An exhibition and shop, in an art gallery and shopfront, French Riviera draws its title from its own Gallic origins to convey the ‘department store’ concept of Grand Magasin. It playfully examines, not just the links between art and commerce but the shaky tenets on which these apparent distinctions exist. Exploring and ultimately deconstructing these divisions, or ‘departments’, across “artists” and “non-artists”, artworks and objects, curator Nat Breitenstein presents work by 50-plus contributors in the tiny Bethnal Green space. It’s one you could hardly fit in to at its opening, being packed with people and objects; a mass of ‘things’ bundled on tables, shelves and walls. Artists and gallery owners Samuel Levack & Jennifer Lewandowski’s light blue ‘One Minute Disco’ caps are occasionally knocked off their hooks, while Harry Burden’s glazed ceramic pun of ‘Potential Accidents’ (Banana Skins 2013) are scattered around the floor and as precarious as the notion of permanence at an event described by its own press release as a “fluid process that develops, changes and grows as it goes along”.

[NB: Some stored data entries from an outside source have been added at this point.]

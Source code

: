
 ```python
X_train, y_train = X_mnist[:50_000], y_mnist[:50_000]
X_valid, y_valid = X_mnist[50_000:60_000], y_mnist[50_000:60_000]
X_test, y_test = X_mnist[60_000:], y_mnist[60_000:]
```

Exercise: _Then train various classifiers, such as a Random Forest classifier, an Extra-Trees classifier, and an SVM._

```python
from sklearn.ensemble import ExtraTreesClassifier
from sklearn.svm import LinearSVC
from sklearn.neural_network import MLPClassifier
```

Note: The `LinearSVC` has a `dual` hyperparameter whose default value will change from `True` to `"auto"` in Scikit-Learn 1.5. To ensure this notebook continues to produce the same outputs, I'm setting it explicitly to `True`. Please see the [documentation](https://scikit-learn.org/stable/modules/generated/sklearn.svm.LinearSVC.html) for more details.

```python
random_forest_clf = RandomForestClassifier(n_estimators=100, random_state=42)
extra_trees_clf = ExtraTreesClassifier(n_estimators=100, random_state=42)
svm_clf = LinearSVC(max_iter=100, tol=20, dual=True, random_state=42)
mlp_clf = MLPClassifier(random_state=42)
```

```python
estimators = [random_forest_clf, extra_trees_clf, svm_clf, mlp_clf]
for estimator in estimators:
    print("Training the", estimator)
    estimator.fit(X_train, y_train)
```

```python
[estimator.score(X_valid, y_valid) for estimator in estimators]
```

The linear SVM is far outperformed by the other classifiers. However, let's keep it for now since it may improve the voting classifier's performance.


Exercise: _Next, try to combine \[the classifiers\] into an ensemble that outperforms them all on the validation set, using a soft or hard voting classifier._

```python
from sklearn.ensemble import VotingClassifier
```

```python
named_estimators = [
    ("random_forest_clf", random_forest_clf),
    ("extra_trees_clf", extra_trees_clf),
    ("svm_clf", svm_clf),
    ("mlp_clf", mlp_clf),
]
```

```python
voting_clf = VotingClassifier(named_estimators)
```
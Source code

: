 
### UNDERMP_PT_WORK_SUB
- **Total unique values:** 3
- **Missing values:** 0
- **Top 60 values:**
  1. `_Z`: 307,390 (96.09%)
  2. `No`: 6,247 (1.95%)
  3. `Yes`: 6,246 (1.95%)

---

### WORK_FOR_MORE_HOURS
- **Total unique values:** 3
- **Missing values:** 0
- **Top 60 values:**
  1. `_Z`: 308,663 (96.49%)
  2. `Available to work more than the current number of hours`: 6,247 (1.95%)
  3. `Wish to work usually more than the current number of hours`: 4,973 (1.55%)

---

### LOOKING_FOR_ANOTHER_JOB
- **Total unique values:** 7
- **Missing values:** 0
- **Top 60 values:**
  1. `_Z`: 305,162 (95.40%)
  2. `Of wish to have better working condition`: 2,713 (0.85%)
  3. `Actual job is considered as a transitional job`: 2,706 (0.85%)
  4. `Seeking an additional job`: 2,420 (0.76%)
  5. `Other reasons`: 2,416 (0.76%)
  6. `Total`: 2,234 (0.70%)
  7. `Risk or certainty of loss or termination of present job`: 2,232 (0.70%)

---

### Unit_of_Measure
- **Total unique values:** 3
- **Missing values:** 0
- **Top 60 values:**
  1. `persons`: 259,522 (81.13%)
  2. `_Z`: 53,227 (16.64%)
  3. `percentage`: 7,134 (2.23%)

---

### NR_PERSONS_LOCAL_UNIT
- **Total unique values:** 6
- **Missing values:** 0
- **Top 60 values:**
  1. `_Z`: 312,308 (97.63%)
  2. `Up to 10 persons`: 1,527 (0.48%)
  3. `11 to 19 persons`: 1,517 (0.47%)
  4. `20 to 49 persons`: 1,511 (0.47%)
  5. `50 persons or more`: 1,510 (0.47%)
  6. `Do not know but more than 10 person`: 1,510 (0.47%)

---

Commodified and re-contextualised, with no information beyond a price tag, you might then miss concepts drawing from Virilio’s “integral accident” in Burden’s practice, or Donna Haraway’s A Cyborg Manifesto in Leslie Kulesh‘s framed print,As long as you love me’. Red-nailed fingers suspend a tablet featuring a hyper-realised Dakota Rose and remediating the “multiplicities of being defined” originally illustrated in the 2012 video ‘As Long As You Love Me: A love letter from Dakota to Donna’: “if you want to see me. Leslie. Just go online”.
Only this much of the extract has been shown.